La bibliothèque libre.
Le texte de cette page a été corrigé et est conforme au fac-similé.

Suivant M. Desaussure, l’écorce, proprement dite des pétales, contribue pour beaucoup plus à leur coloration que le parenchyme, & c’est à elle que l’on doit les vives & riches couleurs de la pensée, de la balsamine, du laurier-rose ; car il croit que le parenchyme de presque toutes les fleurs est blanc, si l’on en excepte celui de la bourrache & de quelques espèces de curcubitacées ; mais l’écorce n’est colorée que par le suc fourni par le parenchyme, & qui, par le contact de la lumière & du soleil, fermente & prend une nuance qu’il n’avoit pas encore dans le parenchyme. Je m’en suis assuré pour les pétales de la rose, du pied d’alouette, du pavot, du géranium & du souci.

Le parenchyme dépouillé de l’épiderme, & écrasé sur du papier blanc, laisse les traces de la couleur dont il étoit imbu ; mais cette couleur ne conserve pas sa nuance, le contact de l’air & de la lumière lui en donne une nouvelle : ainsi le rose de la rose & du navet devient violet ; le rouge même du géranium passe au violet pourpre, &c.

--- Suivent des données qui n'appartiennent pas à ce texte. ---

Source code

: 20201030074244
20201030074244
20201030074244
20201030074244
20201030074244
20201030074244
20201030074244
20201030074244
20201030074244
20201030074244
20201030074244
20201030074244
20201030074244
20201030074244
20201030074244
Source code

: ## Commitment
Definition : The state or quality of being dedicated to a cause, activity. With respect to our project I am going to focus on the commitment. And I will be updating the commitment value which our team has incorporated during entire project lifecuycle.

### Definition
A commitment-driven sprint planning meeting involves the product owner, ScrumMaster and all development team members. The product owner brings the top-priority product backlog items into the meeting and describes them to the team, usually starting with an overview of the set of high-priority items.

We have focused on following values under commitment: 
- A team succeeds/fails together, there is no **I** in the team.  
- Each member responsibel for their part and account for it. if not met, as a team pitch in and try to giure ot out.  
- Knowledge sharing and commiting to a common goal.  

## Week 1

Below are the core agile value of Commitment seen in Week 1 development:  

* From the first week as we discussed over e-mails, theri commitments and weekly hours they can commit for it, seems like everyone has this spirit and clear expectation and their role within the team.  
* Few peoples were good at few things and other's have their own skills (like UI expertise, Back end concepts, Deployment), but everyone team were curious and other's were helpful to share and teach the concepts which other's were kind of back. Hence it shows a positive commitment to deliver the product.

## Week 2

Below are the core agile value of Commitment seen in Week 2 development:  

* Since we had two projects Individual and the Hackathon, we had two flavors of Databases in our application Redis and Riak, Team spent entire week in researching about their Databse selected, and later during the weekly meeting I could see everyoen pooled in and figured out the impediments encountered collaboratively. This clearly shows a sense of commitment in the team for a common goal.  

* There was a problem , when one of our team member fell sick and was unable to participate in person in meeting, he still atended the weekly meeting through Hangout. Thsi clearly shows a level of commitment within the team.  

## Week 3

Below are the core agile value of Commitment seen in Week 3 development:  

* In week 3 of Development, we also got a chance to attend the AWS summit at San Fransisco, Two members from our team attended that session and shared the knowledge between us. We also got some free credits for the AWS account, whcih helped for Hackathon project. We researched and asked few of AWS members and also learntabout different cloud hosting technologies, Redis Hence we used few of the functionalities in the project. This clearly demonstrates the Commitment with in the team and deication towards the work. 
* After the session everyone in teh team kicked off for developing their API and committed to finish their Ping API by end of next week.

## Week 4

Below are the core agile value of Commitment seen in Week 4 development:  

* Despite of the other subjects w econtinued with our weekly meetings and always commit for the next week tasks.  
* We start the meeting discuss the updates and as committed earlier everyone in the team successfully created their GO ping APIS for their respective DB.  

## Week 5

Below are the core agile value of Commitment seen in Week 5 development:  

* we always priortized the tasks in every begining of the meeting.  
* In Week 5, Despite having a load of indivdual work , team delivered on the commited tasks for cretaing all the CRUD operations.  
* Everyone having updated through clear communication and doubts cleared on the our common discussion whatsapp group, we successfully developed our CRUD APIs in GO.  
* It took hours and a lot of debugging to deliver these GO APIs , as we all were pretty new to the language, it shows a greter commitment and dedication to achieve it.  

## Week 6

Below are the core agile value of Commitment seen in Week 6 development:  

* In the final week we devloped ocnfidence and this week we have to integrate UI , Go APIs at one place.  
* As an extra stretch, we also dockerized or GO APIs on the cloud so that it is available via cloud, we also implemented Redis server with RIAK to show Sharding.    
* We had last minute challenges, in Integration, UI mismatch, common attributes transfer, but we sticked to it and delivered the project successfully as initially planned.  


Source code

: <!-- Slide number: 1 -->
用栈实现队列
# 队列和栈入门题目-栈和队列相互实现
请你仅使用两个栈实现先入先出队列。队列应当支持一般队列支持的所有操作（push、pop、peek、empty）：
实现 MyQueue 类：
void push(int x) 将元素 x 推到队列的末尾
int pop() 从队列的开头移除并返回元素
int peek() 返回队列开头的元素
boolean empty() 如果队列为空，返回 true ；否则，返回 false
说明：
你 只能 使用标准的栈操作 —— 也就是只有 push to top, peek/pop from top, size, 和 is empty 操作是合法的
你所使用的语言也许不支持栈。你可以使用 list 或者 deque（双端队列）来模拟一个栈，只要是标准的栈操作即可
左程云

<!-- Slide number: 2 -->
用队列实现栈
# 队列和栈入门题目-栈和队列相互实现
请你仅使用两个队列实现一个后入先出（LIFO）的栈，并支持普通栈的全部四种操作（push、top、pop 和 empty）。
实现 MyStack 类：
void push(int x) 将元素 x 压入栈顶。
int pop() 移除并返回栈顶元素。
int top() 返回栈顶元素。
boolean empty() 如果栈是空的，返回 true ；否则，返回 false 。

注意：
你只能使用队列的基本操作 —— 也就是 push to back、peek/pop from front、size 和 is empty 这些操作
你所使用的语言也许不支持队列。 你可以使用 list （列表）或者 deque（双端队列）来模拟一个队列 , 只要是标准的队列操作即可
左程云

La matière ou suc colorant est susceptible d’une fermentation insensible, qui la fait passer par différentes teintes : nous avons vu plus haut qu’elle étoit, ou extractive ou résineuse, ou qu’elle tenoit également des deux principes. Dans la plante, cette matière est dissoute dans une suffisante quantité d’eau, elle est divisée autant qu’elle peut l’être ; dans cet état, à l’aide de la chaleur propre à tout végétal vivant, & à celle de l’atmosphère, elle peut entrer en fermentation, &, selon toutes les apparences, elle en éprouve une continuelle, depuis le moment où la plante se développe, jusqu’à celui où elle meurt. Cette fermentation forme de nouvelles combinaisons qui donnent de nouvelles couleurs : les effets de la fermentation en grand, nous prouvent assez cette vérité. Les sucs exprimés des raisins n’ont qu’une couleur pâle & blanchâtre : à peine commencent-ils à entrer en fermentation, que leur couleur devient plus foncée, jusqu’à ce que la fermentation passant à son dernier état de spiritueuse, le rouge violet se développe, & devient leur couleur fixe. Si l’on arrête la fermentation à ce point, cette couleur se conserve ; mais si on abandonne ces sucs vineux à eux-mêmes, la fermentation spiritueuse passe à l’acide ; & la couleur charmante & si agréable du vin se change dans la couleur triste & sale du vinaigre, qui dégénère de plus en plus, si la fermentation putride s’établit.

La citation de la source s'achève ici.